Unsurprisingly, finding time to write the twin’s birth story has been tricky. Gosh, five kids makes most things tricky! Here’s part one of my twin breech birth story, it’s a long one.
After three healthy, straightforward pregnancies and births, a twin pregnancy was a whole new ball game. I was told all of the usual things ‘twins come early/you’ll probably have a cesarian/they won’t ‘let’ you go past 38 weeks/you’ll be constantly monitored in labour/you have to have an epidural’. Turns out a twin pregnancy is considered high risk, making it very medicalised.
At 28 weeks the twins were both breech. There was still plenty of time for them to turn. I didn’t do any of the ‘turn a breech baby’ things. Turns out that wasn’t very sensible. Things became more complicated when the twins remained breech at the 34 week mark. That’s when I tried all the tricks in book to turn the girls. I spent a small fortune on acupuncture and a chiropractor. Nothing worked.
The OB at the Canberra Hospital wanted to schedule a cesarian. There was absolutely no way I was going to consent to an elective c-section. The OB was obviously surprised when I told him that I wouldn’t be scheduling a c-section.
My twins each had their own sacs and placentas, the simplest of all twin combinations. Remember, this was my fourth pregnancy. I’d been here before and I’d learnt a lot about labour and birth. I had confidence in my body to birth babies. If I’d been a first time mum, I probably wouldn’t have been so assertive and determined.

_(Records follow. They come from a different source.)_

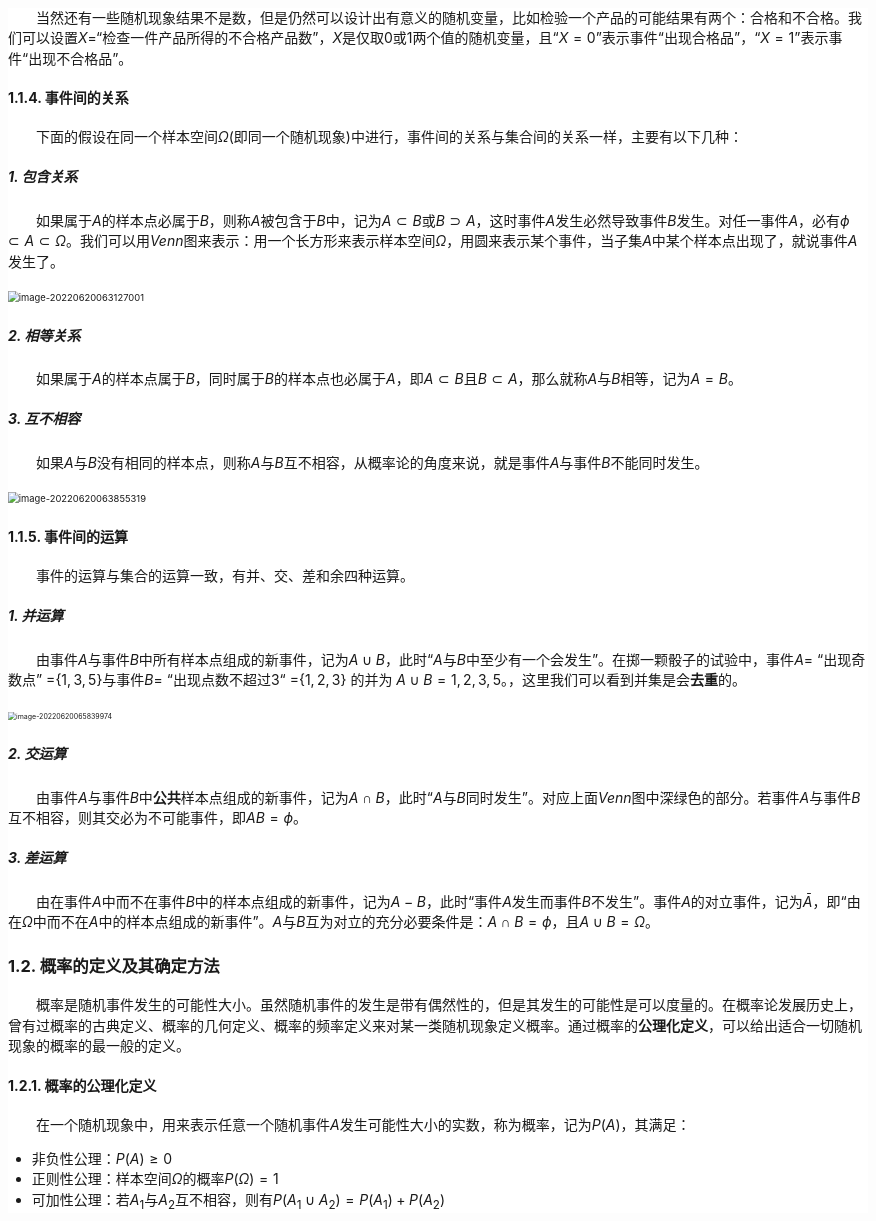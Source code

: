 　　当然还有一些随机现象结果不是数，但是仍然可以设计出有意义的随机变量，比如检验一个产品的可能结果有两个：合格和不合格。我们可以设置$X=$“检查一件产品所得的不合格产品数”，$X$是仅取$0$或$1$两个值的随机变量，且“$X=0$”表示事件“出现合格品”，“$X=1$”表示事件“出现不合格品”。

#### 1.1.4. 事件间的关系

　　下面的假设在同一个样本空间$\Omega$(即同一个随机现象)中进行，事件间的关系与集合间的关系一样，主要有以下几种：

##### 1. 包含关系

　　如果属于$A$的样本点必属于$B$，则称$A$被包含于$B$中，记为$A\subset B$或$B\supset A$，这时事件$A$发生必然导致事件$B$发生。对任一事件$A$，必有$\phi \subset A\subset \Omega$。我们可以用$Venn$图来表示：用一个长方形来表示样本空间$\Omega$，用圆来表示某个事件，当子集$A$中某个样本点出现了，就说事件$A$发生了。

<img src="https://geekthomas.oss-cn-beijing.aliyuncs.com/images/image-20220620063127001.png" alt="image-20220620063127001" style="zoom: 67%;" />

##### 2. 相等关系

　　如果属于$A$的样本点属于$B$，同时属于$B$的样本点也必属于$A$，即$A\subset B$且$B\subset A$，那么就称$A$与$B$相等，记为$A=B$。

##### 3. 互不相容

　　如果$A$与$B$没有相同的样本点，则称$A$与$B$互不相容，从概率论的角度来说，就是事件$A$与事件$B$不能同时发生。

<img src="https://geekthomas.oss-cn-beijing.aliyuncs.com/images/image-20220620063855319.png" alt="image-20220620063855319" style="zoom: 67%;" />

#### 1.1.5. 事件间的运算

　　事件的运算与集合的运算一致，有并、交、差和余四种运算。

##### 1. 并运算

　　由事件$A$与事件$B$中所有样本点组成的新事件，记为$A\cup B$，此时“$A$与$B$中至少有一个会发生”。在掷一颗骰子的试验中，事件$A$= “出现奇数点” =$\{1,3,5\}$与事件$B$= “出现点数不超过$3$“ =$\{1,2,3\}$ 的并为 $A\cup B={1,2,3,5}$。，这里我们可以看到并集是会**去重**的。  

<img src="https://geekthomas.oss-cn-beijing.aliyuncs.com/images/image-20220620065839974.png" alt="image-20220620065839974" style="zoom:50%;" />



##### 2. 交运算

　　由事件$A$与事件$B$中**公共**样本点组成的新事件，记为$A\cap B$，此时“$A$与$B$同时发生”。对应上面$Venn$图中深绿色的部分。若事件$A$与事件$B$互不相容，则其交必为不可能事件，即$AB=\phi$。

##### 3. 差运算

　　由在事件$A$中而不在事件$B$中的样本点组成的新事件，记为$A-B$，此时“事件$A$发生而事件$B$不发生”。事件$A$的对立事件，记为$\bar A$，即“由在$\Omega$中而不在$A$中的样本点组成的新事件”。$A$与$B$互为对立的充分必要条件是：$A\cap B=\phi$，且$A\cup B=\Omega$。

### 1.2. 概率的定义及其确定方法

　　概率是随机事件发生的可能性大小。虽然随机事件的发生是带有偶然性的，但是其发生的可能性是可以度量的。在概率论发展历史上，曾有过概率的古典定义、概率的几何定义、概率的频率定义来对某一类随机现象定义概率。通过概率的**公理化定义**，可以给出适合一切随机现象的概率的最一般的定义。

#### 1.2.1. 概率的公理化定义

　　在一个随机现象中，用来表示任意一个随机事件$A$发生可能性大小的实数，称为概率，记为$P(A)$，其满足：

- 非负性公理：$P(A)\ge0$
- 正则性公理：样本空间$\Omega$的概率$P(\Omega)=1$
- 可加性公理：若$A_1$与$A_2$互不相容，则有$P(A_1\cup A_2)=P(A_1)+P(A_2)$
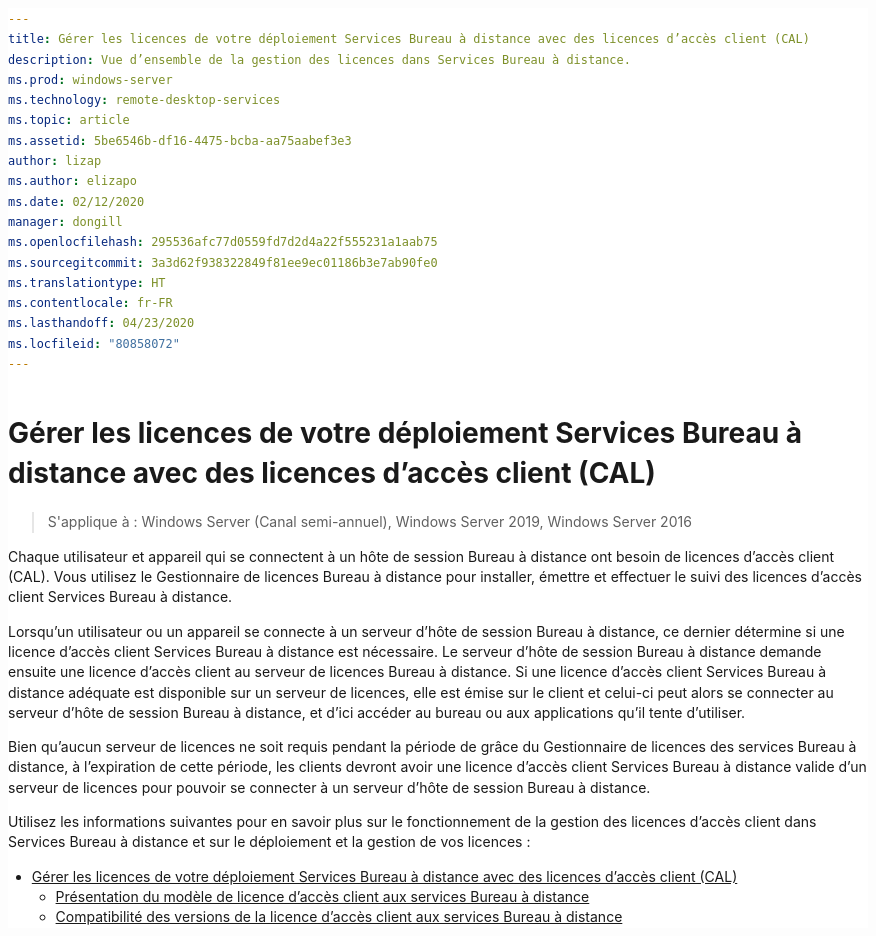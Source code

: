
 ```yaml
---
title: Gérer les licences de votre déploiement Services Bureau à distance avec des licences d’accès client (CAL)
description: Vue d’ensemble de la gestion des licences dans Services Bureau à distance.
ms.prod: windows-server
ms.technology: remote-desktop-services
ms.topic: article
ms.assetid: 5be6546b-df16-4475-bcba-aa75aabef3e3
author: lizap
ms.author: elizapo
ms.date: 02/12/2020
manager: dongill
ms.openlocfilehash: 295536afc77d0559fd7d2d4a22f555231a1aab75
ms.sourcegitcommit: 3a3d62f938322849f81ee9ec01186b3e7ab90fe0
ms.translationtype: HT
ms.contentlocale: fr-FR
ms.lasthandoff: 04/23/2020
ms.locfileid: "80858072"
---
```

# <a name="license-your-rds-deployment-with-client-access-licenses-cals"></a>Gérer les licences de votre déploiement Services Bureau à distance avec des licences d’accès client (CAL)

>S'applique à : Windows Server (Canal semi-annuel), Windows Server 2019, Windows Server 2016

Chaque utilisateur et appareil qui se connectent à un hôte de session Bureau à distance ont besoin de licences d’accès client (CAL). Vous utilisez le Gestionnaire de licences Bureau à distance pour installer, émettre et effectuer le suivi des licences d’accès client Services Bureau à distance.  

Lorsqu’un utilisateur ou un appareil se connecte à un serveur d’hôte de session Bureau à distance, ce dernier détermine si une licence d’accès client Services Bureau à distance est nécessaire. Le serveur d’hôte de session Bureau à distance demande ensuite une licence d’accès client au serveur de licences Bureau à distance. Si une licence d’accès client Services Bureau à distance adéquate est disponible sur un serveur de licences, elle est émise sur le client et celui-ci peut alors se connecter au serveur d’hôte de session Bureau à distance, et d’ici accéder au bureau ou aux applications qu’il tente d’utiliser.

Bien qu’aucun serveur de licences ne soit requis pendant la période de grâce du Gestionnaire de licences des services Bureau à distance, à l’expiration de cette période, les clients devront avoir une licence d’accès client Services Bureau à distance valide d’un serveur de licences pour pouvoir se connecter à un serveur d’hôte de session Bureau à distance.

Utilisez les informations suivantes pour en savoir plus sur le fonctionnement de la gestion des licences d’accès client dans Services Bureau à distance et sur le déploiement et la gestion de vos licences :

- [Gérer les licences de votre déploiement Services Bureau à distance avec des licences d’accès client (CAL)](#license-your-rds-deployment-with-client-access-licenses-cals)
  - [Présentation du modèle de licence d’accès client aux services Bureau à distance](#understanding-the-rds-cal-model)
  - [Compatibilité des versions de la licence d’accès client aux services Bureau à distance](#rds-cal-version-compatibility)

I asked what would happen if I arrived at hospital in labour. Apparently there were only three obstetricians comfortable with vaginal breech birth. It would basically be luck of the draw. That’s when I put on my best lawyer voice. I asked him why I would need to undergo major surgery because the hospital did not have staff trained in breech birth. He acknowledged that there had been a ‘de-skilling’ for breech births. I left the hospital frustrated by the ‘one size fits all’ approach to birth.
At what was to be my last appointment at the Canberra Hospital I ended up in tears. The female obstetrician dismissed my fears about a c-section on the basis that she’d had one. She told me I didn’t need to worry about the pain. I’d always intended to have a drug free birth. Pain was not the issue. I plead my case again for a vaginal twin breech birth. I explained the physical, social and mental reasons I did not want a c-section. It all fell on deaf ears.
I was a perfect candidate for a successful vaginal breech birth. I’d had three natural births. The littlest lad’s birth was entirely drug free. He was born 20 minutes after arriving at hospital and was 4kg. I needed to find someone who believed in my ability to birth the twins.
I was feeling scared, stressed and powerless. Mr Wallace called the private hospital, Calvary John James, to explore our options. The head midwife, Sue, was extremely supportive of my intention to have a natural twin breech birth. To my amazement, Sue started calling obstetricians for us.
Finally good news. Sue found us an OB who was willing to deliver the twins breech, depending on the type of breech position. My first appointment with Dr Ken Tan was booked for 37+3. It was a huge relief to make it to that appointment!
At my appointment a scan revealed that both twins were in ‘complete breech’ positions. I asked Dr Tan if that was good, he said ‘I’d prefer frank’. But he was on board with a natural twin breech birth!
Dr Tan was generally happy for labour to start spontaneously, which was brilliant because I did not want to be induced. He was worried about the risk of still birth. I saw Dr Tan every 3 to 4 days to monitor the health of the babies, the placenta and amniotic fluid.
Perhaps a little reluctantly, Dr Tan agreed that I didn’t need to have an epidural. He warned me that I’d hate him if he had to ‘reach in’ to do a breech extract of Twin B. Dr Tan agreed there were benefits to birthing in an upright position. He told me I’d have to push hard. I was all over that. At one point Dr Tan said to me ‘I think we can do this’. I said ‘I don’t think I can do it, I know I can do it’. My mantra for achieving a natural twin breech birth became ‘I can and I will’.
Dr Tan was getting anxious each day my pregnancy continued. He booked two dates for induction. I kept avoiding it. The twins were due on Friday 24 February. I begged him to give me the weekend for labour to start. The third and final induction date was booked for Monday 27 February. The pressure was on!
If you’re curious to hear how the girls arrived earthside, here’s part two.
Please note – I chose not to have an elective cesarian based on my own personal circumstances, previous birth history and healthy pregnancy. I fully appreciate and respect women’s rights to chose how they birth.